Começou o Mundial do Brasil e para além da vergonhosa cachaporra que as autoridades distribuem pela população com o fim de ocultar a pobreza extrema, temos a surpresa da orgulhosa Espanha encher um saco de batatas contra a Holanda. No passado, temos a lenda dos anos 50 quando o Brasil foi derrotado na final do Mundial, também realizado no Brasil, pelo rival vizinho Uruguai. O Rio de Janeiro estava engalanado para a melhor festa; o Estádio do Maracanã rebentava de euforia, mas a bola rolou e o Uruguai escreveu uma das páginas imortais que o Brasil jamais digeriu.
O futebol é um mundo de mitos. Nessa final nasceu ou apareceu um mito chamado Juan Schiaffino. Era um homem sem ofício como se descreveu mais tarde, mas o saber dar pontapés numa bola levou-o para o Penharol. Era filho de imigrantes. Maldini, companheiro seu no Milão, disse que tinha um radar na cabeça, mas além do radar tinha ainda um passe de tira-linhas ao serviço de uma visão de jogo espetacular. Protagonizou, na época, a transferência mais cara do futebol mundial. Chegou a Itália e ficou gravado para sempre nas lendas do Milão. A conquista de três campeonatos sempre foi cara no futebol italiano. No entanto, é no seu Uruguai onde está presente em cada recanto que respira este desporto.

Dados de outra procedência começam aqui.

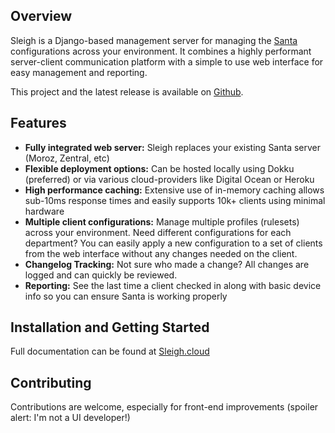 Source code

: ## Overview
Sleigh is a Django-based management server for managing the [Santa](https://northpole.dev/) configurations across your environment.  It combines a highly performant server-client communication platform with a simple to use web interface for easy management and reporting.

This project and the latest release is available on [Github](https://github.com/clreinki/sleigh).

## Features
* **Fully integrated web server:** Sleigh replaces your existing Santa server (Moroz, Zentral, etc)
* **Flexible deployment options:** Can be hosted locally using Dokku (preferred) or via various cloud-providers like Digital Ocean or Heroku
* **High performance caching:** Extensive use of in-memory caching allows sub-10ms response times and easily supports 10k+ clients using minimal hardware
* **Multiple client configurations:** Manage multiple profiles (rulesets) across your environment.  Need different configurations for each department?  You can easily apply a new configuration to a set of clients from the web interface without any changes needed on the client.
* **Changelog Tracking:** Not sure who made a change?  All changes are logged and can quickly be reviewed.
* **Reporting:** See the last time a client checked in along with basic device info so you can ensure Santa is working properly

## Installation and Getting Started
Full documentation can be found at [Sleigh.cloud](https://sleigh.cloud)

## Contributing
Contributions are welcome, especially for front-end improvements (spoiler alert: I'm not a UI developer!)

Vencer na catedral de um país como o Brasil, que assume o futebol com religiosidade extrema, leva imediatamente a ser considerado um Diabo. Ainda hoje o Brasil, quando pensa em Schiaffino, tem pesadelos. O curioso do caso é que o seu golo foi o primeiro do Uruguai, mas foi o golo que atemorizou o Maracanã. Pepe, como era e ainda é conhecido, era um jogador primoroso. No entanto, a seleção Uruguaia era conhecida pela garra liderada por Varela. Como em muitos jogos e em muitas equipas, Varela e Pepe tiveram um desencontro. Varela reclamou-lhe mais entrega, mais correr… Pepe, com serenidade, respondeu: “eu corro quando você me passe uma bola ao pé…”.
Instalado em Europa e integrado na equipa do Milão, cedo começaram as comparações, e na década dos 50 o ponto de comparação chamava-se Di Stéfano. Tal como Kopa ou outros, Schiaffino disputou o lugar do argentino Di Stéfano. No entanto, foi humilde e considerava que pelo facto de jogar em equipas grandes as coisas eram mais fáceis. Está considerado entre os melhores dez jogadores de sempre e todas as crónicas falam dele como um arquiteto de fantasias, tanto quando passava como quando goleava. Representou também a Roma. Ganhou uma Taça Latina, três campeonatos italianos e com a Roma ganhou uma Taça UEFA. No seu Uruguai ganhou quatro campeonatos e inundou o Brasil com um mar de lágrimas no Campeonato Mundial de 1950.